Henry Thoreau wrote, "The splendid rhodora now sets the swamp afire with its masses of rich color." It's no wonder rhododendrons have always been one of our most popular shrubs. Versatile, vibrant, with incredible flowerheads and often evergreen during the winter, it is a plant for all seasons. One can use these beautiful plants for energy-saving planting as well as the plainer ones.
The rhododendron family is large, with over 2000 listed varieties and hybrids that include rhododendrons and azaleas. They grow in every temperate country in the world, from Lapland to Australia, with twenty-seven species in North America alone. The ones we mostly grow in our gardens have come mainly from the Orient -- some were probably cultivated in Chinese gardens centuries ago.
In many parts of the world, rhododendrons are hard to grow and so, in that perverse human way, they are more prized. They can be made to grow in most of the United States, except for hot regions that have no cool winter. The East Coast and the Pacific Northwest are blessed with just the right soil and climate, which makes them easy to grow.

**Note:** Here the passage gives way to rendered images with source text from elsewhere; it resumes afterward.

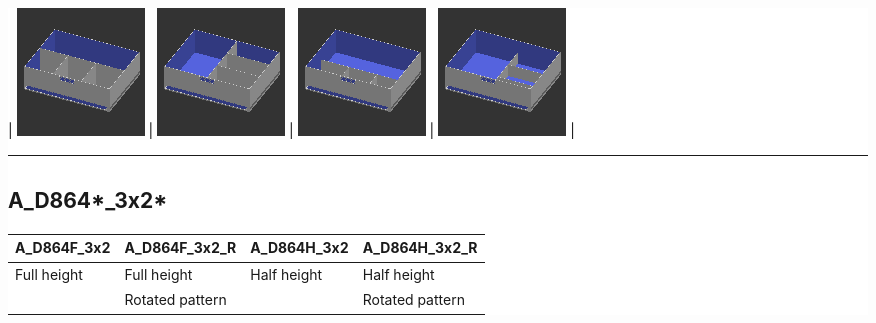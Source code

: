 | ![preview](png/A_D864F_3x1_1x1.png) | ![preview](png/A_D864F_3x1_1x1_R.png) | ![preview](png/A_D864H_3x1_1x1.png) | ![preview](png/A_D864H_3x1_1x1_R.png) | 


---
## A_D864*_3x2*
| **A_D864F_3x2** | **A_D864F_3x2_R** | **A_D864H_3x2** | **A_D864H_3x2_R** | 
| --- | --- | --- | --- | 
| Full height | Full height | Half height | Half height | 
|  | Rotated pattern |  | Rotated pattern | 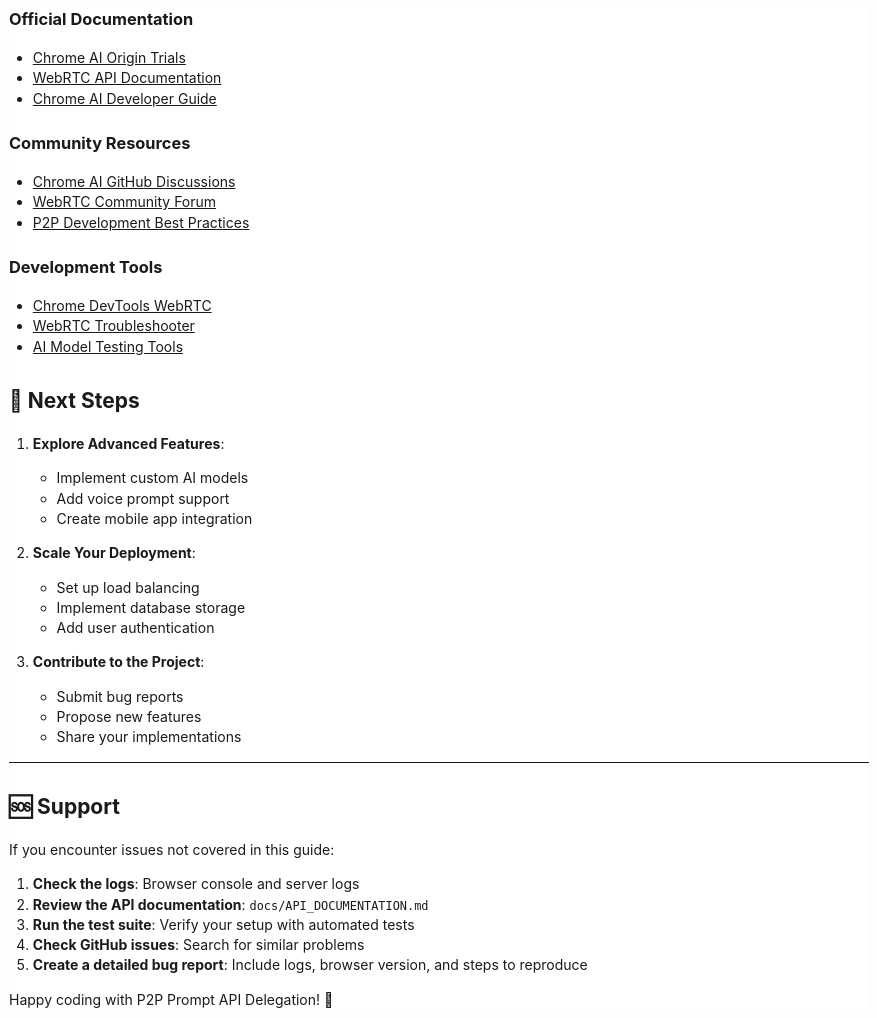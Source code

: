 ### Official Documentation

- [Chrome AI Origin Trials](https://developer.chrome.com/origintrials/)
- [WebRTC API Documentation](https://developer.mozilla.org/en-US/docs/Web/API/WebRTC_API)
- [Chrome AI Developer Guide](https://developer.chrome.com/docs/ai/)

### Community Resources

- [Chrome AI GitHub Discussions](https://github.com/GoogleChrome/chrome-ai)
- [WebRTC Community Forum](https://groups.google.com/forum/#!forum/webrtc)
- [P2P Development Best Practices](https://webrtc.org/getting-started/)

### Development Tools

- [Chrome DevTools WebRTC](chrome://webrtc-internals/)
- [WebRTC Troubleshooter](https://test.webrtc.org/)
- [AI Model Testing Tools](chrome://components/)

## 🎯 Next Steps

1. **Explore Advanced Features**:
   - Implement custom AI models
   - Add voice prompt support
   - Create mobile app integration

2. **Scale Your Deployment**:
   - Set up load balancing
   - Implement database storage
   - Add user authentication

3. **Contribute to the Project**:
   - Submit bug reports
   - Propose new features
   - Share your implementations

---

## 🆘 Support

If you encounter issues not covered in this guide:

1. **Check the logs**: Browser console and server logs
2. **Review the API documentation**: `docs/API_DOCUMENTATION.md`
3. **Run the test suite**: Verify your setup with automated tests
4. **Check GitHub issues**: Search for similar problems
5. **Create a detailed bug report**: Include logs, browser version, and steps to reproduce

Happy coding with P2P Prompt API Delegation! 🚀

In other regions they often need protection, so special microenvironments have to be created for their survival. Some winters might be too cold for most varieties. Wind protection is usually necessary. The summers may be too hot, so open shade may have to be established. It is important that specific varieties be chosen for each region. Special soil may have to be created for the rhododendron as well. In areas with hard alkaline ground water, acid rainwater may have to be used.

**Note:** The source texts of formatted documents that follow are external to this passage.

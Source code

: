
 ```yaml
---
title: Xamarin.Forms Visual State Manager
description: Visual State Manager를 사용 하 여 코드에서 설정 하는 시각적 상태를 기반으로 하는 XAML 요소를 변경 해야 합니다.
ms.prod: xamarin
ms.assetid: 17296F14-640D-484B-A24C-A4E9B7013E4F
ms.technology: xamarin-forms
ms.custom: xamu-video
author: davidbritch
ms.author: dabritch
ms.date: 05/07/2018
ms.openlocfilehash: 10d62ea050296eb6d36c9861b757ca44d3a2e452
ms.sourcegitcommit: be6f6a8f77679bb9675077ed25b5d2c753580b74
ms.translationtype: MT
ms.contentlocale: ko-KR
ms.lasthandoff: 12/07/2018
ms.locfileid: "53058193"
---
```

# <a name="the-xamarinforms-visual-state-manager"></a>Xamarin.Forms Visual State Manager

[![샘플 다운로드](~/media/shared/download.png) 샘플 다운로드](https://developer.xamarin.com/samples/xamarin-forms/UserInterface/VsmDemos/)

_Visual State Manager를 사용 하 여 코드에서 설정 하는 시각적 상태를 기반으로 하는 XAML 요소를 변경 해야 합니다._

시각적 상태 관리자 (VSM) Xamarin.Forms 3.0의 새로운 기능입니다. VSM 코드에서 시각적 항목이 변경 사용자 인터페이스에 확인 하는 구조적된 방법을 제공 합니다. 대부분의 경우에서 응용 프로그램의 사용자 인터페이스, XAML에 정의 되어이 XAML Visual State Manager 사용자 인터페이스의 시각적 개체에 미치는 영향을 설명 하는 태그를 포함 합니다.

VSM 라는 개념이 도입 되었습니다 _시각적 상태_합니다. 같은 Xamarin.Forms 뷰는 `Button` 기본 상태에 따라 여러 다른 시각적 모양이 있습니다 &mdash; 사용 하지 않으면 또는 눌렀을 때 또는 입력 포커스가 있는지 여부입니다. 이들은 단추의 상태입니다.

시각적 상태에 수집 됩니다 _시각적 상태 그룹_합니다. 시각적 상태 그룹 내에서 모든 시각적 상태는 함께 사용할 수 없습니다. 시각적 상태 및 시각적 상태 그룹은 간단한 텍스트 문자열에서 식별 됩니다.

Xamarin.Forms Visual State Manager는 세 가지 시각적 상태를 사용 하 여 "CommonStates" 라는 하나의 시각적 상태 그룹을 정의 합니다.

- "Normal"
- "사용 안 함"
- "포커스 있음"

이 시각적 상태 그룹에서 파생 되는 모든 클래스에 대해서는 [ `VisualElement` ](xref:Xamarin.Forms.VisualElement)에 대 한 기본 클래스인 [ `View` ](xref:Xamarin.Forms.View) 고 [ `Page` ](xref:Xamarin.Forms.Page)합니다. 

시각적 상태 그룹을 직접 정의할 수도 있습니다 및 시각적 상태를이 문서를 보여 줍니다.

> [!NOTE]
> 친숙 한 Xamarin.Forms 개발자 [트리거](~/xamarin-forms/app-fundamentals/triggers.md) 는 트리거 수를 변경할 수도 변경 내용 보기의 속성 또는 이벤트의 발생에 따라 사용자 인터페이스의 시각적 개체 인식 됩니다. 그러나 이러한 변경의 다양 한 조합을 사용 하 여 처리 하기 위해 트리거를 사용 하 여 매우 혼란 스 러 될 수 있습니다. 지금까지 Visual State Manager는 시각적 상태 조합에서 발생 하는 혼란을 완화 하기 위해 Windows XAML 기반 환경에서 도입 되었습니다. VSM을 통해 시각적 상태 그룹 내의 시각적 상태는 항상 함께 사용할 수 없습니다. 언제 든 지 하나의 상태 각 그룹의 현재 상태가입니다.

If it gets too complicated, it might not be worth the effort to try to get them to grow outdoors, because they are easy to grow as potted plants, in special soil -- especially azaleas. In places with naturally acid soil, adequate rainfall and humidity and a temperate climate where they will happily thrive, however, rhododendrons are a most glorious shrub.
It is not necessary to prune a rhododendron, but proper pruning will help shape the shrub.

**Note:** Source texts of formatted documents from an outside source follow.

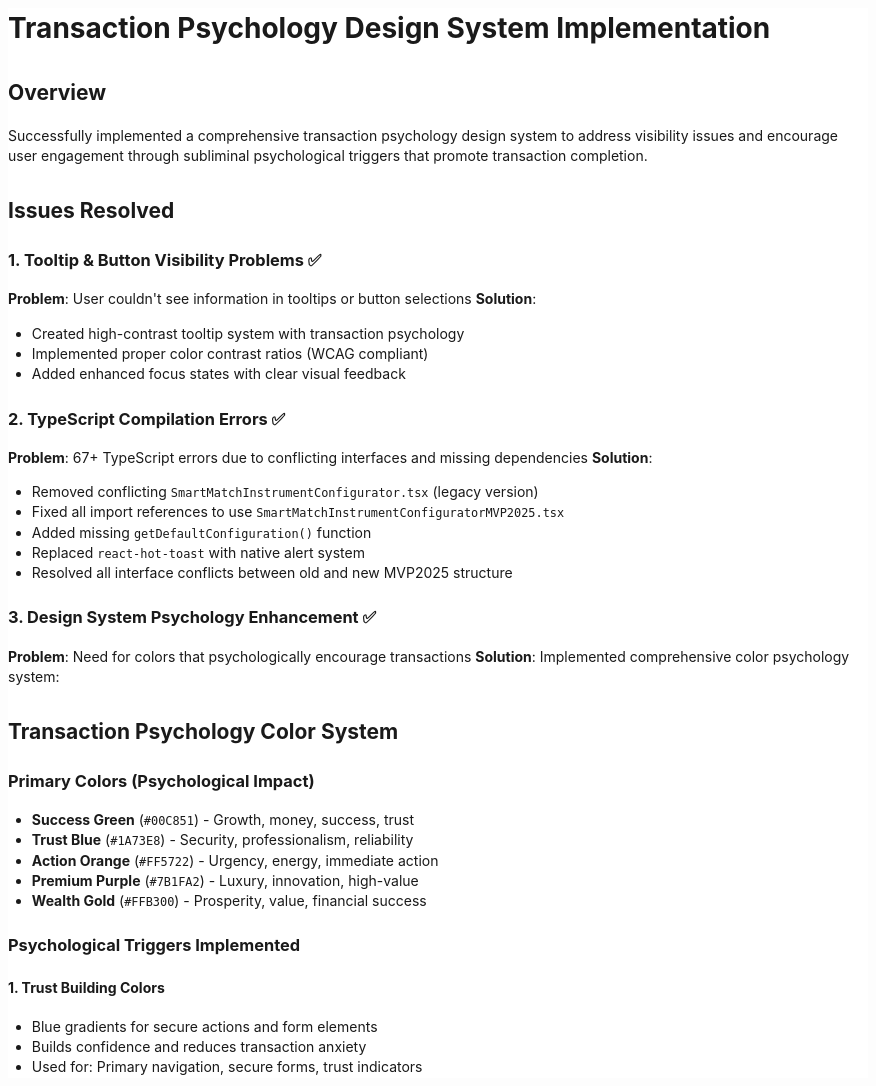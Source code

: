 # Transaction Psychology Design System Implementation

## Overview

Successfully implemented a comprehensive transaction psychology design system to address visibility issues and encourage user engagement through subliminal psychological triggers that promote transaction completion.

## Issues Resolved

### 1. Tooltip & Button Visibility Problems ✅

**Problem**: User couldn't see information in tooltips or button selections
**Solution**:

- Created high-contrast tooltip system with transaction psychology
- Implemented proper color contrast ratios (WCAG compliant)
- Added enhanced focus states with clear visual feedback

### 2. TypeScript Compilation Errors ✅

**Problem**: 67+ TypeScript errors due to conflicting interfaces and missing dependencies
**Solution**:

- Removed conflicting `SmartMatchInstrumentConfigurator.tsx` (legacy version)
- Fixed all import references to use `SmartMatchInstrumentConfiguratorMVP2025.tsx`
- Added missing `getDefaultConfiguration()` function
- Replaced `react-hot-toast` with native alert system
- Resolved all interface conflicts between old and new MVP2025 structure

### 3. Design System Psychology Enhancement ✅

**Problem**: Need for colors that psychologically encourage transactions
**Solution**: Implemented comprehensive color psychology system:

## Transaction Psychology Color System

### Primary Colors (Psychological Impact)

- **Success Green** (`#00C851`) - Growth, money, success, trust
- **Trust Blue** (`#1A73E8`) - Security, professionalism, reliability
- **Action Orange** (`#FF5722`) - Urgency, energy, immediate action
- **Premium Purple** (`#7B1FA2`) - Luxury, innovation, high-value
- **Wealth Gold** (`#FFB300`) - Prosperity, value, financial success

### Psychological Triggers Implemented

#### 1. **Trust Building Colors**

- Blue gradients for secure actions and form elements
- Builds confidence and reduces transaction anxiety
- Used for: Primary navigation, secure forms, trust indicators
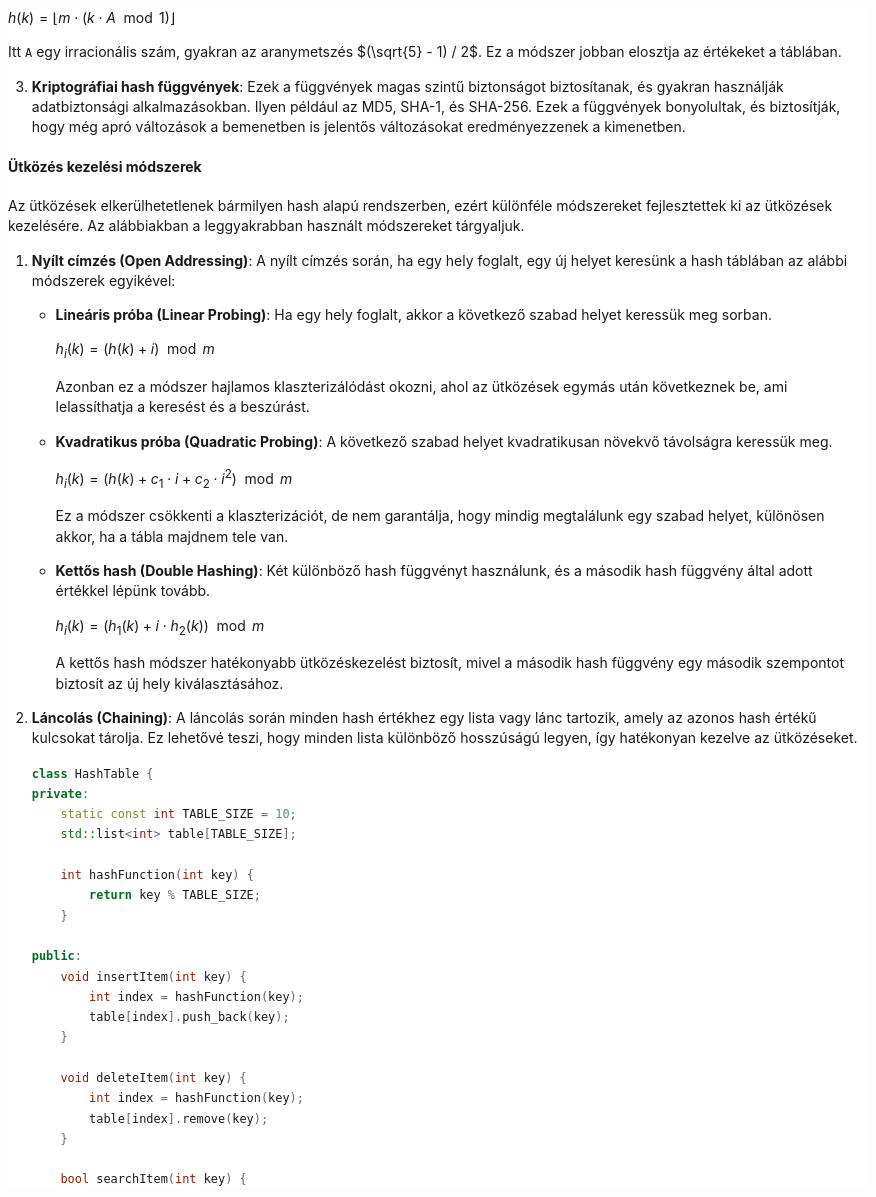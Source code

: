    $h(k) = \lfloor m \cdot (k \cdot A \mod 1) \rfloor$

   Itt `A` egy irracionális szám, gyakran az aranymetszés $(\sqrt{5} - 1) / 2$. Ez a módszer jobban elosztja az értékeket a táblában.

3. **Kriptográfiai hash függvények**:
   Ezek a függvények magas szintű biztonságot biztosítanak, és gyakran használják adatbiztonsági alkalmazásokban. Ilyen például az MD5, SHA-1, és SHA-256. Ezek a függvények bonyolultak, és biztosítják, hogy még apró változások a bemenetben is jelentős változásokat eredményezzenek a kimenetben.

#### Ütközés kezelési módszerek

Az ütközések elkerülhetetlenek bármilyen hash alapú rendszerben, ezért különféle módszereket fejlesztettek ki az ütközések kezelésére. Az alábbiakban a leggyakrabban használt módszereket tárgyaljuk.

1. **Nyílt címzés (Open Addressing)**:
   A nyílt címzés során, ha egy hely foglalt, egy új helyet keresünk a hash táblában az alábbi módszerek egyikével:

    - **Lineáris próba (Linear Probing)**:
      Ha egy hely foglalt, akkor a következő szabad helyet keressük meg sorban.

      $h_i(k) = (h(k) + i) \mod m$

      Azonban ez a módszer hajlamos klaszterizálódást okozni, ahol az ütközések egymás után következnek be, ami lelassíthatja a keresést és a beszúrást.

    - **Kvadratikus próba (Quadratic Probing)**:
      A következő szabad helyet kvadratikusan növekvő távolságra keressük meg.

      $h_i(k) = (h(k) + c_1 \cdot i + c_2 \cdot i^2) \mod m$

      Ez a módszer csökkenti a klaszterizációt, de nem garantálja, hogy mindig megtalálunk egy szabad helyet, különösen akkor, ha a tábla majdnem tele van.

    - **Kettős hash (Double Hashing)**:
      Két különböző hash függvényt használunk, és a második hash függvény által adott értékkel lépünk tovább.

      $h_i(k) = (h_1(k) + i \cdot h_2(k)) \mod m$

      A kettős hash módszer hatékonyabb ütközéskezelést biztosít, mivel a második hash függvény egy második szempontot biztosít az új hely kiválasztásához.

2. **Láncolás (Chaining)**:
   A láncolás során minden hash értékhez egy lista vagy lánc tartozik, amely az azonos hash értékű kulcsokat tárolja. Ez lehetővé teszi, hogy minden lista különböző hosszúságú legyen, így hatékonyan kezelve az ütközéseket.

   ```cpp
   class HashTable {
   private:
       static const int TABLE_SIZE = 10;
       std::list<int> table[TABLE_SIZE];
       
       int hashFunction(int key) {
           return key % TABLE_SIZE;
       }

   public:
       void insertItem(int key) {
           int index = hashFunction(key);
           table[index].push_back(key);
       }

       void deleteItem(int key) {
           int index = hashFunction(key);
           table[index].remove(key);
       }

       bool searchItem(int key) {
   ```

Rhododendron Requirements Rhododendrons must have acid soil, 4.5 to 6.5 pH. It must also be friable and soft, so the very fine roots, which grow quite near to the surface, can push through it. A heavy clay soil can be improved with large quantities of acid peat moss, bog soil, rotted oak leaves, pine needles, or acid woodland soil. Or a new bed about 2 feet deep may be excavated and proper soil brought in.
To keep it acid, don't add lime, gypsum, wood ashes, bone meal or calcium carbonate to the soil. Also beware of new concrete as rain can splash the calcium off of stucco or cement and into the soil, which will make it alkaline.
Most rhododendrons prefer a dappled shade, but they will grow in sun, as long as they have enough water. If the shade is too heavy, they will not flower well. Some varieties can stand more sun than others, but for all rhododendrons water is essential. The shallow roots easily dry out, which is why a mulch is always recommended.
It is essential to water new plants with 5 gallons of water once a week for the first year in the spring, summer, and early fall. Rainwater does not sufficiently moisten the soil. The second and third year they are still fragile and so must continue to be watched carefully and given supplemental water, because it takes at least that long for the roots to become established. You can tell when they are dry, for the leaves droop like limp hands.
Once established, rhododendrons need little care, except for the occasional soakings between June and September in dry years. Interestingly a good deep soaking in August makes them more winter hardy, but too much water after mid-September promotes winter damage. The plants need to get good water in late summer, to make as much carbohydrate as possible and to have time to harden off before winter.
Although rhododendrons need a moist root run, they will rot and die if they sit in standing water. For this reason, it is a good idea to plant the crown an inch or so above the ground level and slope the soil into a saucer to hold the 5 gallons of water for the first year.